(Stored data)
=======

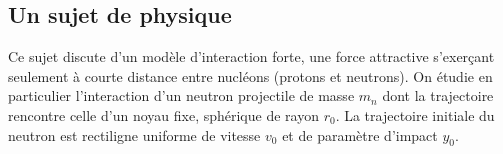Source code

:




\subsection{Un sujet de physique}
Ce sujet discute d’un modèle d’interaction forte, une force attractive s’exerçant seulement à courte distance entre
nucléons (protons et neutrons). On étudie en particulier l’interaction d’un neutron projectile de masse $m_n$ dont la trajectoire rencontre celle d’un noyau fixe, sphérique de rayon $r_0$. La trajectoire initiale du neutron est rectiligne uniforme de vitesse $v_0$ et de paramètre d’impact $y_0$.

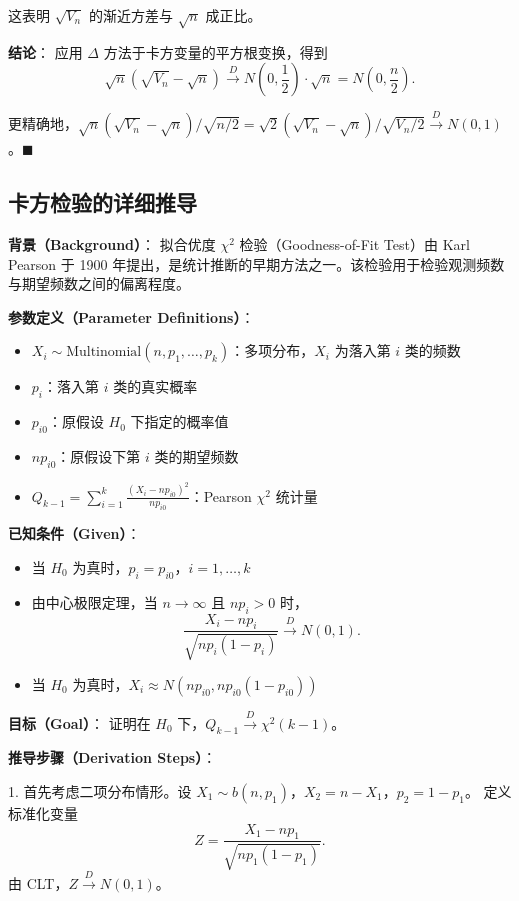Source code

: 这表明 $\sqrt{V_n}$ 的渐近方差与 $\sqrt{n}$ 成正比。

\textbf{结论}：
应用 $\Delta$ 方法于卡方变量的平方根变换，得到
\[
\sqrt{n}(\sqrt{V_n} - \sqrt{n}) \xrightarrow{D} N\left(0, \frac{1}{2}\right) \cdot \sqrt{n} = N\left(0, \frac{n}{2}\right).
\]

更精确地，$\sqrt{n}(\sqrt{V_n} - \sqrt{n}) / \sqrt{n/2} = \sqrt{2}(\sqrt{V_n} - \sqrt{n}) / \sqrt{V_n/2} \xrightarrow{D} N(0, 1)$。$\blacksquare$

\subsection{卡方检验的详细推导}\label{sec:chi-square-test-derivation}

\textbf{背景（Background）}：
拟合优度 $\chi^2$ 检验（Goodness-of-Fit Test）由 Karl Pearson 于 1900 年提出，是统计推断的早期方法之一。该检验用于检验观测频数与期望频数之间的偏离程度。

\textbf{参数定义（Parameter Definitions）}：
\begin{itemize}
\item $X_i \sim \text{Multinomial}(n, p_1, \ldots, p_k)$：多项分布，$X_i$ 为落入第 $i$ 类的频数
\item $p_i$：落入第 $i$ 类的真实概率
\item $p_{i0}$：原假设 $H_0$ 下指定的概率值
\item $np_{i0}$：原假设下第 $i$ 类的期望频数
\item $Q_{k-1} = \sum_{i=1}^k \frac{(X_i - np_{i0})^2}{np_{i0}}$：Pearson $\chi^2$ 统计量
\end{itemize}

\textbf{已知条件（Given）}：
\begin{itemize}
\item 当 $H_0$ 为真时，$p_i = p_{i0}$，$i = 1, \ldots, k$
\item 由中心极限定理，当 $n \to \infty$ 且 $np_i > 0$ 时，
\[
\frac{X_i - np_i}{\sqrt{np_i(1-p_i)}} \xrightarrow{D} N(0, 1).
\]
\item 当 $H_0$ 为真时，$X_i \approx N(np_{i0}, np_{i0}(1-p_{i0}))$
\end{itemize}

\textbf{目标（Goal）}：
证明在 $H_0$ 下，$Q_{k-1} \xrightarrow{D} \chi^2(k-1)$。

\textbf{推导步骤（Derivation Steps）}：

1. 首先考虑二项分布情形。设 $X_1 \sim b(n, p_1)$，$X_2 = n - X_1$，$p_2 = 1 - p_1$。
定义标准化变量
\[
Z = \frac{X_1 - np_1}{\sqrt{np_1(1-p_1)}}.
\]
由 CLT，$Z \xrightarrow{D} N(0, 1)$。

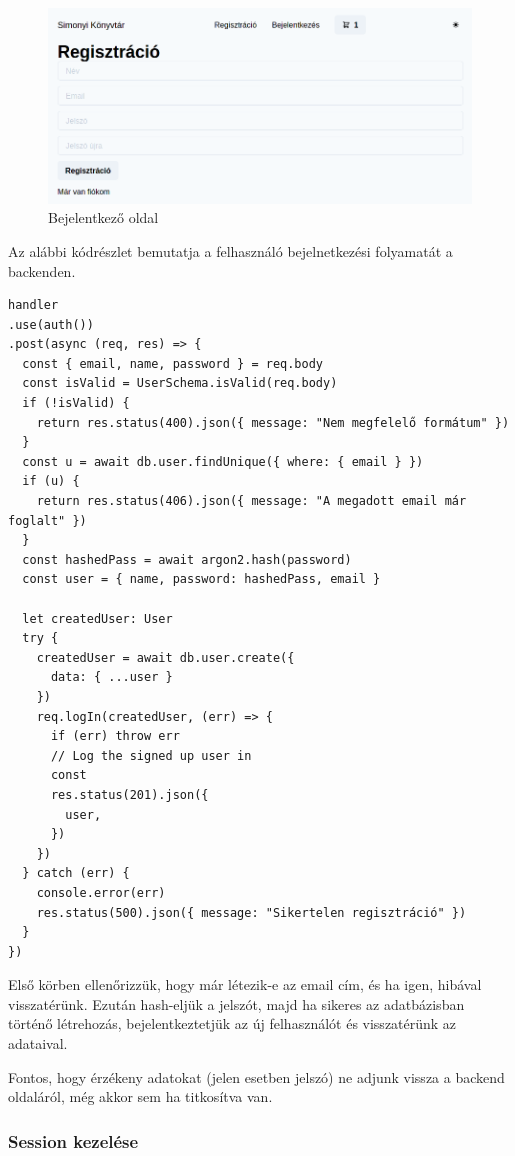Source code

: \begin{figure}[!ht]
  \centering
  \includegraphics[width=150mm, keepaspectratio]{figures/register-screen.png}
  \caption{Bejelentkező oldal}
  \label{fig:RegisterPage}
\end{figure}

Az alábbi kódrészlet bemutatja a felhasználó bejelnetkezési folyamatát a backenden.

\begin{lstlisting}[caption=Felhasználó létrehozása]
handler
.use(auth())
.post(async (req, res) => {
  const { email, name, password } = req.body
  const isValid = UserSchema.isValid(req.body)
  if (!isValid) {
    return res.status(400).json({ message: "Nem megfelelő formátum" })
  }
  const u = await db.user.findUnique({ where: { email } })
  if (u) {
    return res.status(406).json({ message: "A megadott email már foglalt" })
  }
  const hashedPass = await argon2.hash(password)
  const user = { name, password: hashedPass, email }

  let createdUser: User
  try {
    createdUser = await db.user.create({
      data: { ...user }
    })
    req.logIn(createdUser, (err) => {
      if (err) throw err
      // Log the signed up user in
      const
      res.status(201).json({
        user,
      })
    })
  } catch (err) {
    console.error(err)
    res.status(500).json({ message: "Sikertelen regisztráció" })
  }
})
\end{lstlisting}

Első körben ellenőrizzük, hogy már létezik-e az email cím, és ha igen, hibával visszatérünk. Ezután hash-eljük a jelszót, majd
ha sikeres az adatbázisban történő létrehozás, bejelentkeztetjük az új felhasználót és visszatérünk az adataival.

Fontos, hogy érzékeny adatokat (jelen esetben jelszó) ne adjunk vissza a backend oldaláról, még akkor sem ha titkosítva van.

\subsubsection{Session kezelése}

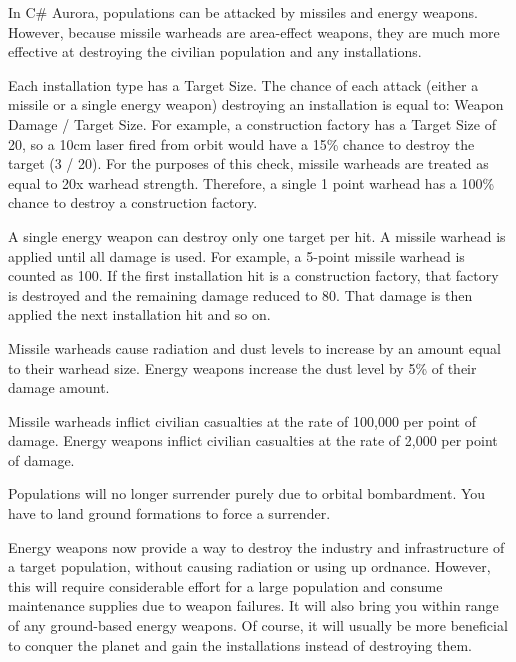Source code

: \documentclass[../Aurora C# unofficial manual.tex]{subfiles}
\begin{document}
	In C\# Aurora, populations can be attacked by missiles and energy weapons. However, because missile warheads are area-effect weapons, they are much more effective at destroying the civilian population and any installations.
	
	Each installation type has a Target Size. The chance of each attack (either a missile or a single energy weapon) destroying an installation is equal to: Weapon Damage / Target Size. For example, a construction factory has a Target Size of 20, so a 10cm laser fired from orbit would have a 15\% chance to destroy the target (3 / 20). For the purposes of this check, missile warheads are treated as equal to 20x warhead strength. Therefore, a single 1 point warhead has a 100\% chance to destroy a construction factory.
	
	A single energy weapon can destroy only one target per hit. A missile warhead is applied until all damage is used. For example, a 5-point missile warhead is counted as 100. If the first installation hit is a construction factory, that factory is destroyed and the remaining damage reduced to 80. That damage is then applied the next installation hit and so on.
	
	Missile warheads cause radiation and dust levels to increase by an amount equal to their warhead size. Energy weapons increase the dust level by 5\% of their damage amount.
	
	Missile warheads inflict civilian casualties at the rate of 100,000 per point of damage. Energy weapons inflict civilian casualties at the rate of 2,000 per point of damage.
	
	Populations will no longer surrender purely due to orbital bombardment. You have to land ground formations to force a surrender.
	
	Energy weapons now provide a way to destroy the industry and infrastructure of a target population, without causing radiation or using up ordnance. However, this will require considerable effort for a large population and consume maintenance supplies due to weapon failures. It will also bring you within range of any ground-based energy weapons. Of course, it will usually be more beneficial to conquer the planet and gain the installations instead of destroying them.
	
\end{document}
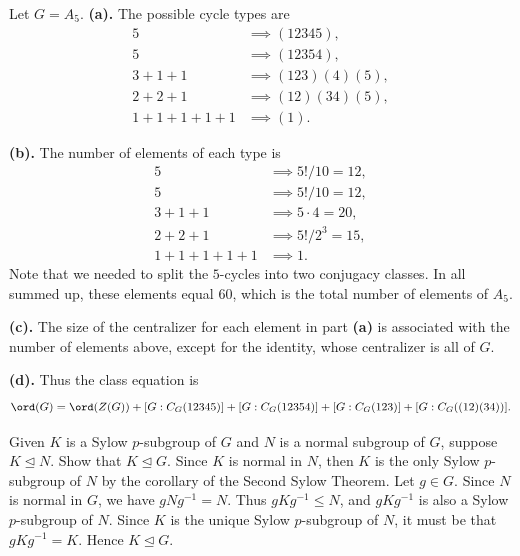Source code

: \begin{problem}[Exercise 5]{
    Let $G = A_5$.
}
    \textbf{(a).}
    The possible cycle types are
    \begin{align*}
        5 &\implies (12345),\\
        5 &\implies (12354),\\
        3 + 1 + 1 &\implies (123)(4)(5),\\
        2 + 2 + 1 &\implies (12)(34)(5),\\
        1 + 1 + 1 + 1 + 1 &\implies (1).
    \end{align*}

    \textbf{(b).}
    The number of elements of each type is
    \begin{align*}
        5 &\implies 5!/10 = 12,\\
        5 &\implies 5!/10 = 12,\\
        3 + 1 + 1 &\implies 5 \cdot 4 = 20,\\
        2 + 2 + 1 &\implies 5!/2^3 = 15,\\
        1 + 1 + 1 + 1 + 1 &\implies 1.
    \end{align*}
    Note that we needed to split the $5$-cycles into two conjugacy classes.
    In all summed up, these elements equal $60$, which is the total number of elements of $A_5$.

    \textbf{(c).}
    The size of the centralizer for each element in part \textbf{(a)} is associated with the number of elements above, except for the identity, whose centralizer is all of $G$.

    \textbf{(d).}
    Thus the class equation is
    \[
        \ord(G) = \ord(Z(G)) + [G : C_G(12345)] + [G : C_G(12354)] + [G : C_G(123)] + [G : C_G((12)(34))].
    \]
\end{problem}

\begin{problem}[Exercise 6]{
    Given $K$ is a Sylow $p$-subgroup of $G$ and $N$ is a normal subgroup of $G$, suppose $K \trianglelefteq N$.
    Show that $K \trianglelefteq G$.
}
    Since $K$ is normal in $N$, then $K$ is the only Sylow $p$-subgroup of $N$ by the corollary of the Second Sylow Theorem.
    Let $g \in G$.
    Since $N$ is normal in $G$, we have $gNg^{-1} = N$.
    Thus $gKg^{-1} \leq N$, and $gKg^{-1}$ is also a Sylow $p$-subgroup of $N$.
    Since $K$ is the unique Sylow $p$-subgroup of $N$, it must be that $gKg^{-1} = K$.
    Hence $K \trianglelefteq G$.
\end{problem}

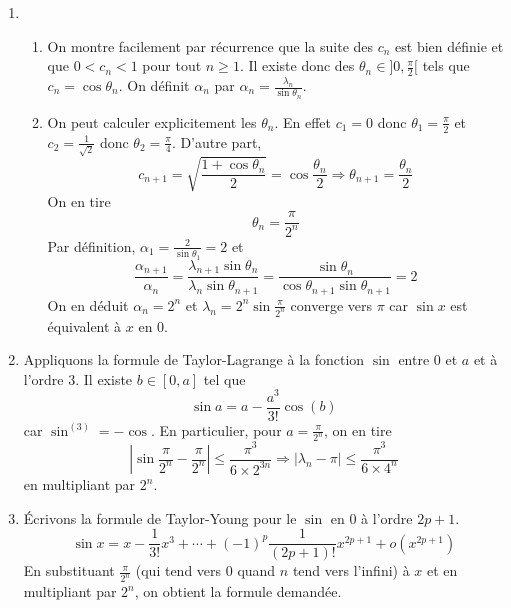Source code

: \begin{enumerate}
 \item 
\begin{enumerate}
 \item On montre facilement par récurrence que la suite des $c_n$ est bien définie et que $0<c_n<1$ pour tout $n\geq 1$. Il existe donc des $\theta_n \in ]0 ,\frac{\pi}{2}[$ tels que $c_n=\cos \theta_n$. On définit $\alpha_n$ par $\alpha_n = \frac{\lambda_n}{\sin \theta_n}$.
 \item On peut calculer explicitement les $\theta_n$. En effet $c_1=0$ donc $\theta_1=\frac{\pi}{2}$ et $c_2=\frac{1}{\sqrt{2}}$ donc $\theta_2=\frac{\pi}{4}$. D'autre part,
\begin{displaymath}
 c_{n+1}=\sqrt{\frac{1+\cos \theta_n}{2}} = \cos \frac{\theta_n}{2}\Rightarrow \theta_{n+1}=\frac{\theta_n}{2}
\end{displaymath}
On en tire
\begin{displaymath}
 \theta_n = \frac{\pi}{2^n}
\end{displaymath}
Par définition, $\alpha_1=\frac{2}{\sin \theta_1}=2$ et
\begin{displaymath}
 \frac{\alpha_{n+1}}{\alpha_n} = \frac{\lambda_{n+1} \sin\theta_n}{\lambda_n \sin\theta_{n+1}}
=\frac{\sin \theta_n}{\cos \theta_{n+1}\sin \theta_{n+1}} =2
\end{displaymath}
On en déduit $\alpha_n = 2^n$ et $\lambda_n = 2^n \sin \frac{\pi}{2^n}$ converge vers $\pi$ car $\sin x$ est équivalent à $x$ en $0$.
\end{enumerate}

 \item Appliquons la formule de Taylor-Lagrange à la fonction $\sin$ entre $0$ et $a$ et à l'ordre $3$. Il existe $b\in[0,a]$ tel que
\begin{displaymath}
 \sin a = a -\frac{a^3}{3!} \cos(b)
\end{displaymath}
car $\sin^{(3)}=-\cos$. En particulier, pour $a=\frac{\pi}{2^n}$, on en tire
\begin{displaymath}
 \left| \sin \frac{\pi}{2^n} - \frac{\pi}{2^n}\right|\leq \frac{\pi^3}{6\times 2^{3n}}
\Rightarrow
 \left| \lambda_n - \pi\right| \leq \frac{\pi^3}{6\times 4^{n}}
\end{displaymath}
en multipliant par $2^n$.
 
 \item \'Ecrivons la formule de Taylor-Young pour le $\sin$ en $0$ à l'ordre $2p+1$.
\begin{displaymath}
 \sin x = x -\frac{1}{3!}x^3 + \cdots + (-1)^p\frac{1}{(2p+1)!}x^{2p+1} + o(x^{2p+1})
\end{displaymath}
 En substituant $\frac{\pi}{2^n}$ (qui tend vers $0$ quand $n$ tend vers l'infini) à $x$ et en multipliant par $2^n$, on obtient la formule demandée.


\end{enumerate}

=======

Task goal ▸ Write out, from the lines above, only those from the line with "3 + 1 + 1 &\implies (123)(4)(5),\\" to the line with "Note that we", exactly as given, including the first and the last.

Answer section ▸
        3 + 1 + 1 &\implies (123)(4)(5),\\
        2 + 2 + 1 &\implies (12)(34)(5),\\
        1 + 1 + 1 + 1 + 1 &\implies (1).
    \end{align*}

    \textbf{(b).}
    The number of elements of each type is
    \begin{align*}
        5 &\implies 5!/10 = 12,\\
        5 &\implies 5!/10 = 12,\\
        3 + 1 + 1 &\implies 5 \cdot 4 = 20,\\
        2 + 2 + 1 &\implies 5!/2^3 = 15,\\
        1 + 1 + 1 + 1 + 1 &\implies 1.
    \end{align*}
    Note that we needed to split the $5$-cycles into two conjugacy classes.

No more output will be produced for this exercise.